- _Problem details_
Please find the lines in the following records that hold "https", and copy them.
[Opening Available data section]
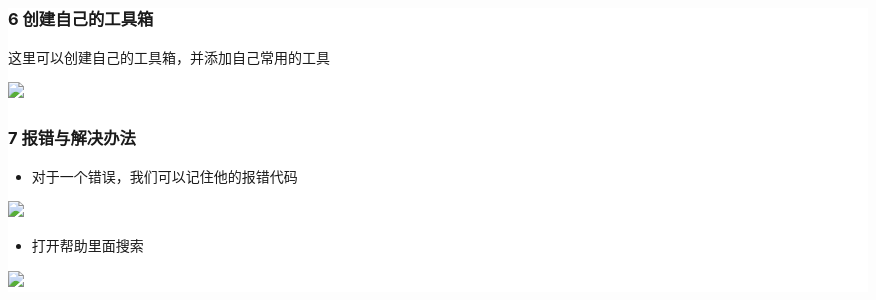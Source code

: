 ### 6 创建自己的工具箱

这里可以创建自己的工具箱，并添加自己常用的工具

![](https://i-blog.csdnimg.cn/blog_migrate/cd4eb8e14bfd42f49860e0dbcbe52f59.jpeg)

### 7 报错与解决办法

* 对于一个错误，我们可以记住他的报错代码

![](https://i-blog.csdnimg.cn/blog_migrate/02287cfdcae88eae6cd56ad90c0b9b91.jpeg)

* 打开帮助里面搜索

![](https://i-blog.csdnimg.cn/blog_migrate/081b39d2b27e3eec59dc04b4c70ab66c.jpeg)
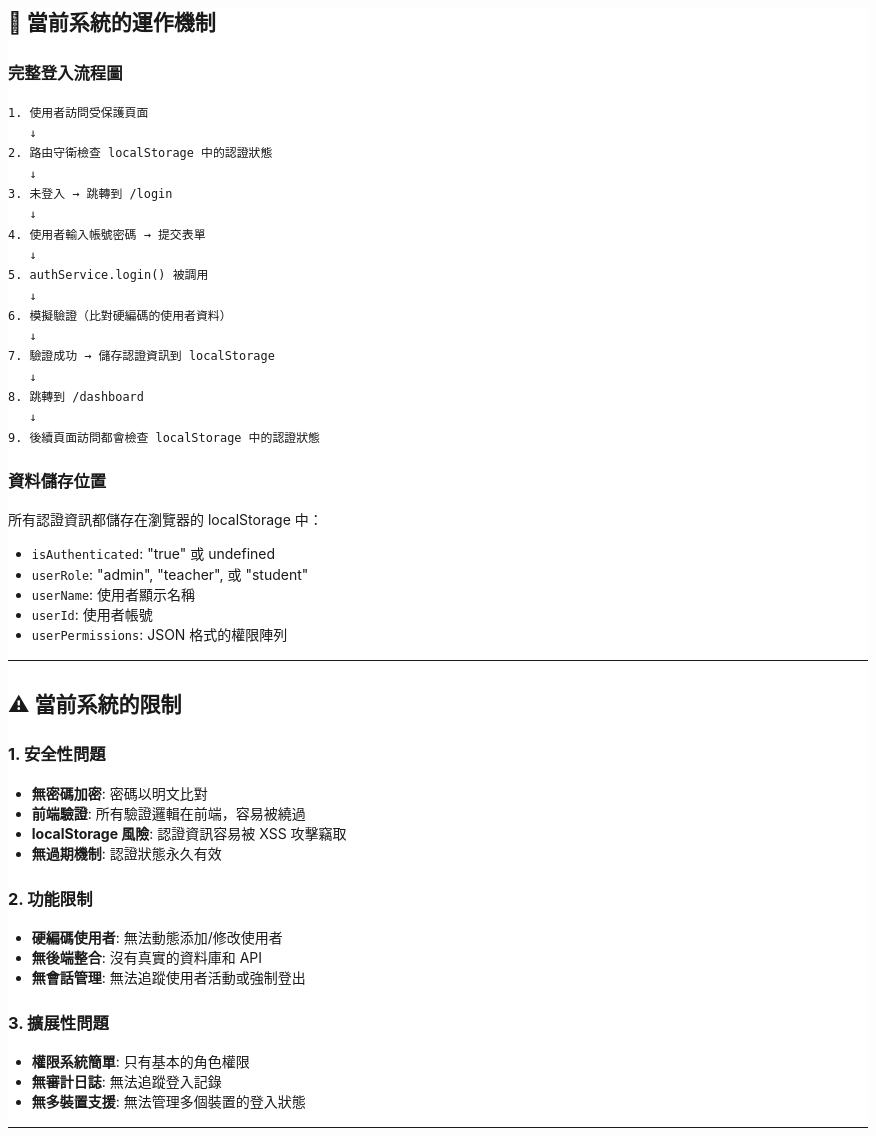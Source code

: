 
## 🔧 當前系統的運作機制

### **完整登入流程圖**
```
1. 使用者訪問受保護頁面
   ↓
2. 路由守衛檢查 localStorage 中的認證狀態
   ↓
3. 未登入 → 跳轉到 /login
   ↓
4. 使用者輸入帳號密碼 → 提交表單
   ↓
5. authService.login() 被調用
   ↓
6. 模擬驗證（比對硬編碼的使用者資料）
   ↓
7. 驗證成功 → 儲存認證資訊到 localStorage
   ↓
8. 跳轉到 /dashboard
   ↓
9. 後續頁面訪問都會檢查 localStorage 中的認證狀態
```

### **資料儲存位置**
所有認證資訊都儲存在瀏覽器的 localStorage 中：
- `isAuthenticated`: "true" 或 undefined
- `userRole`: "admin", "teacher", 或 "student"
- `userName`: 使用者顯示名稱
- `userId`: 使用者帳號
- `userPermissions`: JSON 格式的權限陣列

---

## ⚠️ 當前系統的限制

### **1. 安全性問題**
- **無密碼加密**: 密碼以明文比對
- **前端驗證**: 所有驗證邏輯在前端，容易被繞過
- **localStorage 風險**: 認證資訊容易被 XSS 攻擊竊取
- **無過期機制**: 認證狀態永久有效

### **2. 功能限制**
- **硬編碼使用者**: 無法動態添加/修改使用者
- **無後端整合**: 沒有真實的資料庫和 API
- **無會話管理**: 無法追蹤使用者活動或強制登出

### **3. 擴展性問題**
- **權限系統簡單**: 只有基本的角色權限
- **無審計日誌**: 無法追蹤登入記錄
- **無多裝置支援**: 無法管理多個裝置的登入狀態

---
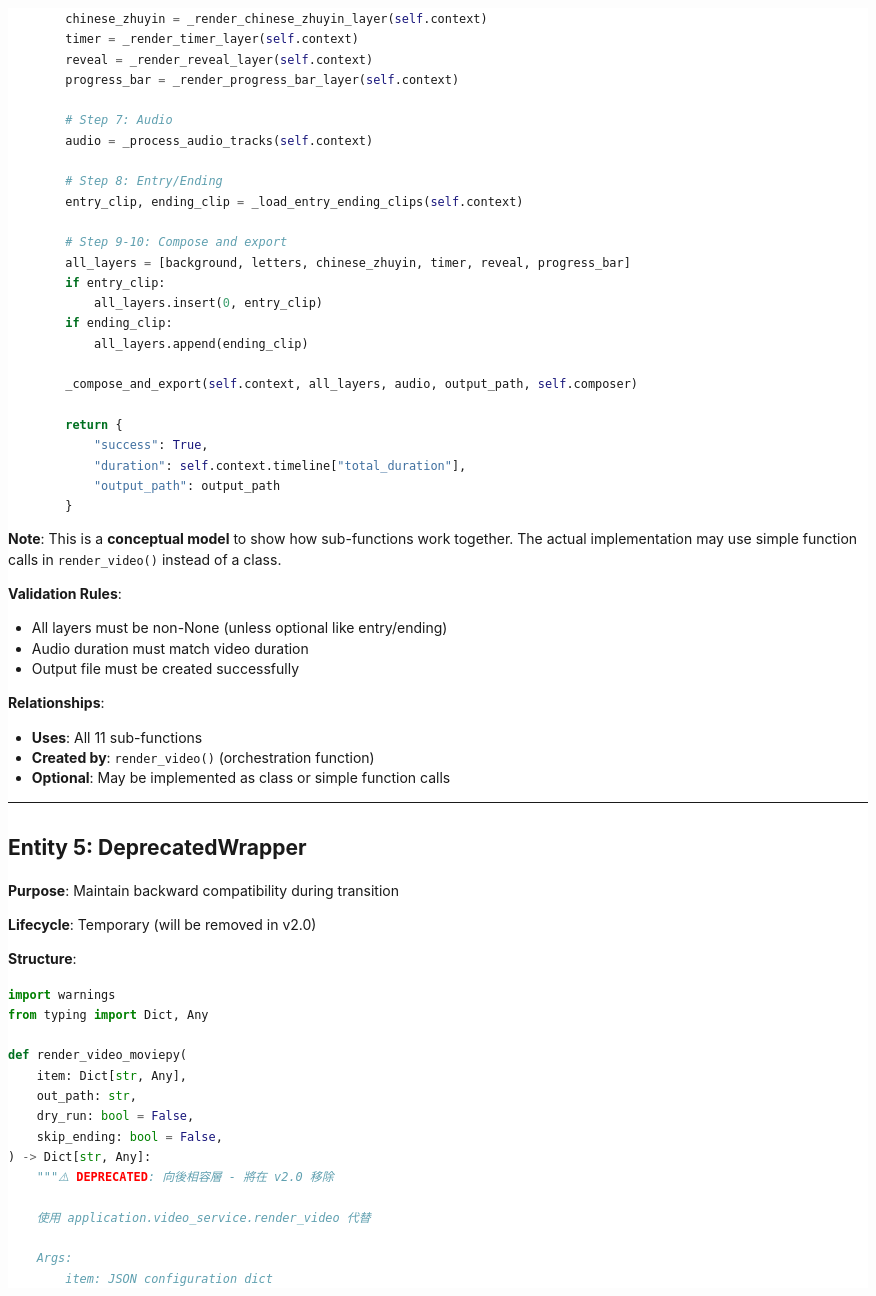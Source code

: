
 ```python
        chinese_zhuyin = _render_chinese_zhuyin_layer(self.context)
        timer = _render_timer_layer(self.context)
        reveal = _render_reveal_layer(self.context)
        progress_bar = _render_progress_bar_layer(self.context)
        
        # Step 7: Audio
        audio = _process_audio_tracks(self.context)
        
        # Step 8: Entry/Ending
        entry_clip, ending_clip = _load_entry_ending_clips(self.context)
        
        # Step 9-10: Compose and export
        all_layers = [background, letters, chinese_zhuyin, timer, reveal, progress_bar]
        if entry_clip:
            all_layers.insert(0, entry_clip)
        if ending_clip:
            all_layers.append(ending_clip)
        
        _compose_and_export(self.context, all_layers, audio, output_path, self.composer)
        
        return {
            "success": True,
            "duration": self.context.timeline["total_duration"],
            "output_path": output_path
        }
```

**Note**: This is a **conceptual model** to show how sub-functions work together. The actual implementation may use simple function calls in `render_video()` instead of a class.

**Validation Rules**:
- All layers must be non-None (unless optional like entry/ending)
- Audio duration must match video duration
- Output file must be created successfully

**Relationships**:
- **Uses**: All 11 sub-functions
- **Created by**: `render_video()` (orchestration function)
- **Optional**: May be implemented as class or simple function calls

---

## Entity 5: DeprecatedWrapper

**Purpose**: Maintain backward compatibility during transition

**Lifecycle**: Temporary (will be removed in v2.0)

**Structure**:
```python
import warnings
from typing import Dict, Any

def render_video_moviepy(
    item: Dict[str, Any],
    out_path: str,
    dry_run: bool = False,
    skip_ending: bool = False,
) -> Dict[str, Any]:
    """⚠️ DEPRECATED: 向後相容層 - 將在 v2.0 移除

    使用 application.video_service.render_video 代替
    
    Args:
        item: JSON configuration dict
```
[Closing Available data section]
- _Task solution_
![](https://i-blog.csdnimg.cn/blog_migrate/cd4eb8e14bfd42f49860e0dbcbe52f59.jpeg)
![](https://i-blog.csdnimg.cn/blog_migrate/02287cfdcae88eae6cd56ad90c0b9b91.jpeg)
![](https://i-blog.csdnimg.cn/blog_migrate/081b39d2b27e3eec59dc04b4c70ab66c.jpeg)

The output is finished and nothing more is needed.